17 yy'dan bu yana, devamlı suretle kavramını (geliştiren değil) değiştiren feminizm bugün; çıkış noktasının çok uzak bir noktasında, tarih boyu hangi fiil, yasa ve sosyal olayı eleştirdi ise kendine bunları mübah gören bir hale gelmiştir. Aktivizm adı altında “anarşizme”, tekamül/şartları olgunlaştırarak amaca ilerlemeden “devrimciliğe”, ayrımcılık karşıtlığından “ayrımcılık savunuculuğuna”, tüm algıları ortadan kaldırma ülküsünden “algı yönetimine”, şiddet karşıtlığından “tek yol şiddet” söylemlerine evrilen feministler neticede, feminizmi nazi yöntemleri ile bir araya getirmişlerdir.
“Kadın Erkek Eşitliği” söylemini bir kenara atıp, “erkeksiz bir hayat” ideasını kendine amaç edinen feminzmin bu iddialı tutumu, hayalperest/duygusal olduğu kadar, aynı duygusallık oranında saldıgan ve deviren, yıkıp geçen bir devrimciliği doğrumuştur.
Düne kadar cinsiyet eşitliğini nihai hedef olarak gören feminist hareket bugün, cinsiyeti ortadan kaldırarak “erkeksiz dünya” amacına, bu noktadan başlamıştır.
Feminist ideologlar ve onların etkisinde kalan hatta kaldığını dahi bilmeyen bir çok düşünür, cinsellik, cinsel kimlik ve cinsiyet kimliği gibi kavramlar türeterek, “insan cinsi”ni yeniden ama kendilerien göre fakat ne olursa olsun amaca uygun şekilde tanımlamaya kalkmışlardır.
İnsan cinsiyle ilgili yüzlerce kavramdan sadece birini, “cinsiyet kimliği”ne bu yazımızda değiniceğiz.
Düne kadar cinsel kimlik kavramından hiç rahatsız olmayanlar, her ne olduysa, 19 yy'ın son çeyreğinde, bu kavramdan rahatsız olmaya başlayarak, kargaşa yaratmaya başladılar. Zamanın önünde düşünen bir çok düşünür, “feminist hareket ile sermaye ve siyasal çıkar” bileşkesini ve bu bileşkenin ileride “aile, toplum, millet ve hatta devlet” gibi kavramları yıkmaya çalışcaklarını yazmışlardı. Bugün gelinen noktada, bu yıkımı açıkça söylemekte hatta bağırmakta/savunmakta olan feministler, bu uğurda tüm aykırı, anarşist hatta terör örgütleri ile işbirliği yapmakta, bir beis görmemektedirler.

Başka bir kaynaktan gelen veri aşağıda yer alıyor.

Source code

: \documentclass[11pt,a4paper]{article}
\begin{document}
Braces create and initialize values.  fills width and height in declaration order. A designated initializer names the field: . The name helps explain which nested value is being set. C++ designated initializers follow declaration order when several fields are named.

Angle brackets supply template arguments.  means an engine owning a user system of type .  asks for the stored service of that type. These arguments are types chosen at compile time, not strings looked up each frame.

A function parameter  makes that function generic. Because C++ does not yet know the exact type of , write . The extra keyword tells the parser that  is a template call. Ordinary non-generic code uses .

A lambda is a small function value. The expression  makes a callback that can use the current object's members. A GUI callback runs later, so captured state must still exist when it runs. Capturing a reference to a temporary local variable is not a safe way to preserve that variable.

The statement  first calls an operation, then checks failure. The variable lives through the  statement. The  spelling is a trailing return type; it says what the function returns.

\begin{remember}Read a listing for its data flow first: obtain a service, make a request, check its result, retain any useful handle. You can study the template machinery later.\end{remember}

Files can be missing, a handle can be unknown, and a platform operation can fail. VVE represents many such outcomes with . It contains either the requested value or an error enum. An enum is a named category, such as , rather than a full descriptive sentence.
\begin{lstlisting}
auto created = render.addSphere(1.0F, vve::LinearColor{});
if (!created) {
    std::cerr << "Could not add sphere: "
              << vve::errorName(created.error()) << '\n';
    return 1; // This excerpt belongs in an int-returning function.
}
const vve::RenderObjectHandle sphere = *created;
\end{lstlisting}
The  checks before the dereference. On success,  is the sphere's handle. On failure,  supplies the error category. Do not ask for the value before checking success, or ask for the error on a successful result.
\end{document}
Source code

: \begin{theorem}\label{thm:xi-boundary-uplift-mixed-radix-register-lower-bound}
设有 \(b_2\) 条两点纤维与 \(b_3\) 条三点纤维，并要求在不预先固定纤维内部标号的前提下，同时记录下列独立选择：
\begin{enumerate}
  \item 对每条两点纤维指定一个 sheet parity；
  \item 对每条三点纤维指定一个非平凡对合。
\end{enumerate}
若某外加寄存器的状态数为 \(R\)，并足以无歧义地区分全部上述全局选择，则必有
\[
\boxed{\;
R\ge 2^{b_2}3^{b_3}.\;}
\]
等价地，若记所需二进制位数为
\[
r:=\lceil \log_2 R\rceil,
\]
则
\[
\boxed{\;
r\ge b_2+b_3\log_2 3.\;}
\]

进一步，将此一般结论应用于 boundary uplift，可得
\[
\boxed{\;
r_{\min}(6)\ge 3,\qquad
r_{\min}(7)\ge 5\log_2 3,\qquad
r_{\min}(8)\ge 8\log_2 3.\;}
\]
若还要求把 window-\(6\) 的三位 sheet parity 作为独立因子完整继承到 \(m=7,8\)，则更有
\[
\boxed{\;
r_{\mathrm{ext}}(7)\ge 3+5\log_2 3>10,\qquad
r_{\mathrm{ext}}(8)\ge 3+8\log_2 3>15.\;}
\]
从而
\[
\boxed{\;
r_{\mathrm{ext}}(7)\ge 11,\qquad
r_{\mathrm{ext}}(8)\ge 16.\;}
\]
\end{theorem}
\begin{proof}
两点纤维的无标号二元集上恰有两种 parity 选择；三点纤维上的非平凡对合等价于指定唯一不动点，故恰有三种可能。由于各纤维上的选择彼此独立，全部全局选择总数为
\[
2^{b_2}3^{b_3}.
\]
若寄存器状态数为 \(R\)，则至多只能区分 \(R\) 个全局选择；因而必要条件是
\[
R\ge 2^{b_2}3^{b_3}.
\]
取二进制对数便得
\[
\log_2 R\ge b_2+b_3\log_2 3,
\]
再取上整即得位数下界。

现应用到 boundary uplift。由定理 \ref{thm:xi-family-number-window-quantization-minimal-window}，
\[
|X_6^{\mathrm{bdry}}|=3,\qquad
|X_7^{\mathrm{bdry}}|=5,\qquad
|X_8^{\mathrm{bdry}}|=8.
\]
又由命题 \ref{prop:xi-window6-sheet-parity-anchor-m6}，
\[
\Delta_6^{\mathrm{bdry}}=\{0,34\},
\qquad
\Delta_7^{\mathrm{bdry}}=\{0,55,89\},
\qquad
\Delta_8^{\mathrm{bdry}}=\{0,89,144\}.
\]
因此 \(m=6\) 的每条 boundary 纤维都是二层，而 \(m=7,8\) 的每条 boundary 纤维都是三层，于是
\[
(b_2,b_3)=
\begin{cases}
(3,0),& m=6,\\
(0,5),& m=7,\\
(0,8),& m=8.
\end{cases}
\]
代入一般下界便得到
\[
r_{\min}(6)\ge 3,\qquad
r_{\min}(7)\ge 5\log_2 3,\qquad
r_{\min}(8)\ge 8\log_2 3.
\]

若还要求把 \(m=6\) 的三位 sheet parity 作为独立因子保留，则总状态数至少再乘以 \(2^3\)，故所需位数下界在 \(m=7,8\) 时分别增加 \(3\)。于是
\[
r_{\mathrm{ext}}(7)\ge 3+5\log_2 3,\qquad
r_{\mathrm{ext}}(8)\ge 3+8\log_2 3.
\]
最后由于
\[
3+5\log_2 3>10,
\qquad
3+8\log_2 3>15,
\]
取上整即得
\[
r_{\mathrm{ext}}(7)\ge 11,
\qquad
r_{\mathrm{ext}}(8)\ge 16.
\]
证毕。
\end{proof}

Cinsiyet kimliği kavramı, insanın doğuştan doğal olarak atanan cinsiyetinden farklı veya aynı olsun olmasın, hissettiği kimliği ifade etmektedir. Yani bir erkeğin, doğumsal olarak erkek olması cinsel kimliğine, erkeklere veya kadınlara yahut her ikisine de hatta hiçibirine de ilgi duymaması, cinsiyet kimliğine yönelik bir tanımlamadır.
Cinsiyet kimliği kavramının pompalanması ile konu, yetişkinleri de aşarak, çocuklara sirayet etmiş, “trans çocuklar vardır” formülü ile bu noktaya ulaşmıştır.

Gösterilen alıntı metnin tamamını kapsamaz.